父の存在を重荷に感じる時期もあった。だけどすべてを受け入れ、自分自身の手で自分だけのレールを敷こう。列車は動き出した。その向かう先には……
セカンド・アルバム『The Blackberry Train』の発表を控えたジェイムズ・マッカートニーに電話取材を行い、今作に至るまでの経緯や聴きどころを語ってもらった。父ポール・マッカートニーの作品への客演などを別にすれば、ジェイムズのレコーディング・アーティストとしてのデビューは2010年のEP『Available Light』で、このとき彼はすでに33歳。最初のフル・アルバム『Me』は2013年に至ってようやくリリースされている。その後、長期間のアメリカ・ツアーやポールのトリビュート盤『The Art Of McCartney』(ジェイムズは“Hello Goodbye”でファンを自認するキュアーと共演している)への参加といったトピックはあったものの、ソロ・アルバムは実に4年ぶり。まさに待望と言っていいだろう。多彩な魅力を備えた収録曲はすべて本人が書いたもの。プロデュースはスティーヴ・アルビニ(ジェイムズは彼が手掛けたニルヴァーナの『In Utero』をお気に入りに挙げている)が担当した。
「前作の発表に際して行った北米ツアーはとてもヘヴィーな体験だった。だからツアーを終えた後、しばらく仕事から距離を置き、冷静に自分自身を顧みる時間が必要だった。それに曲作りにも1年近くかかった。僕はこの仕事で身を立てていきたいと思っている。だからって芸術に妥協はあり得ないね。もちろんツアーで得たものも大きかった。聴き手を意識するようになったことは、そのひとつだ。以前の僕はもっぱら自分のために音楽を作っていた。だけどあのツアーを経験し、〈音楽を通じてみんなと繋がっているんだ〉ってことを肌で感じたんだ。レコーディング・セッションそのものはすんなり進んだよ。もっとも、それはスティーヴ・アルビニの効率的な仕事ぶりのおかげだ。彼と組んで本当に良かったと思っている」。
そのアルビニの起用や、「大事なのは僕自身の音楽を率直に表現すること」という言葉からもあきらかな通り、今作はかつてクランベリーズやニルヴァーナが好きだったという、固有の個性を持つ38歳のアーティストによって作られたコンテンポラリーなロック盤だが、風変わりなアルバム・タイトル(ポールのファンなら「ブラックベリーで出来た列車が走る夢を見て、そのままタイトルにした」というコメントにも頬が緩むはず)や、“Alice”“Unicorn”といったポップソングは、ビートルズ――とりわけサイケデリア期の諸作品――を想起させずにはおかない。

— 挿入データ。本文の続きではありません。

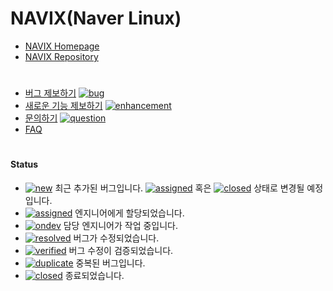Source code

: # NAVIX(Naver Linux)

- [NAVIX Homepage](https://navix.navercorp.com/)
- [NAVIX Repository](https://dlnavix.navercorp.com/)

#
- [버그 제보하기](https://github.com/NaverCloudPlatform/Navix/issues/new?assignees=&labels=bug%2Cnew&projects=&template=bugreport.yml&title=%5BBUG%5D) [![bug](https://img.shields.io/github/labels/NaverCloudPlatform/Navix/bug)](https://github.com/NaverCloudPlatform/Navix/labels/bug)
- [새로운 기능 제보하기](https://github.com/NaverCloudPlatform/Navix/issues/new?assignees=&labels=enhancement&projects=&template=feature_request.yml&title=%5BENHANCEMENT%5D) [![enhancement](https://img.shields.io/github/labels/NaverCloudPlatform/Navix/enhancement)](https://github.com/NaverCloudPlatform/Navix/labels/enhancement)
- [문의하기](https://github.com/NaverCloudPlatform/Navix/issues/new?assignees=&labels=question&projects=&template=question.yml&title=%5BQ%5D) [![question](https://img.shields.io/github/labels/NaverCloudPlatform/Navix/question)](https://github.com/NaverCloudPlatform/Navix/labels/question)
- [FAQ](https://github.com/NaverCloudPlatform/Navix/tree/main/)

#
#### Status

- [![new](https://img.shields.io/github/labels/NaverCloudPlatform/Navix/new)](https://github.com/NaverCloudPlatform/Navix/labels/new) 최근 추가된 버그입니다. [![assigned](https://img.shields.io/github/labels/NaverCloudPlatform/Navix/assigned)](https://github.com/NaverCloudPlatform/Navix/labels/assigned) 혹은 [![closed](https://img.shields.io/github/labels/NaverCloudPlatform/Navix/closed)](https://github.com/NaverCloudPlatform/Navix/labels/closed) 상태로 변경될 예정입니다.
- [![assigned](https://img.shields.io/github/labels/NaverCloudPlatform/Navix/assigned)](https://github.com/NaverCloudPlatform/Navix/labels/assigned) 엔지니어에게 할당되었습니다.
- [![ondev](https://img.shields.io/github/labels/NaverCloudPlatform/Navix/ondev)](https://github.com/NaverCloudPlatform/Navix/labels/ondev) 담당 엔지니어가 작업 중입니다.
- [![resolved](https://img.shields.io/github/labels/NaverCloudPlatform/Navix/resolved)](https://github.com/NaverCloudPlatform/Navix/labels/resolved) 버그가 수정되었습니다.
- [![verified](https://img.shields.io/github/labels/NaverCloudPlatform/Navix/verified)](https://github.com/NaverCloudPlatform/Navix/labels/verified) 버그 수정이 검증되었습니다.
- [![duplicate](https://img.shields.io/github/labels/NaverCloudPlatform/Navix/duplicate)](https://github.com/NaverCloudPlatform/Navix/labels/duplicate) 중복된 버그입니다.
- [![closed](https://img.shields.io/github/labels/NaverCloudPlatform/Navix/closed)](https://github.com/NaverCloudPlatform/Navix/labels/closed) 종료되었습니다.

「ポール・マッカートニーは誰より身近な存在で、ビートルズは彼のいたバンドだ。どうしたって影響される。例えば“Unicorn”は“Magical Mystery Tour”に似ているよね。どういうふうにって説明できるわけじゃないし、もちろん意識したわけじゃないけど……。もっとも、影響を受けたっていう意味では他の60年代のアーティストやグループも同じだし、若い頃にリアルタイムで夢中になったバンドにも同じくらい感化されたよ。クラシック音楽や、もっとスピリチュアルなものにもね。最近はロックとはかけ離れたその手の音を聴くことが多いんだよ」。
オープニング・トラック“Too Hard”にはダーニ・ハリスンが参加。〈ビートルズの子どもたち〉のコラボレーションとあって大きな話題になっている。
「あれはただ一緒に演奏しただけで、コラボレーションというほどのものじゃないと思うよ。だけど将来的には、みんなが知っているような人たちと本当の意味でのコラボレーションも試みてみたいと思っている。いまはまだ、これ以上は話せないけどね」。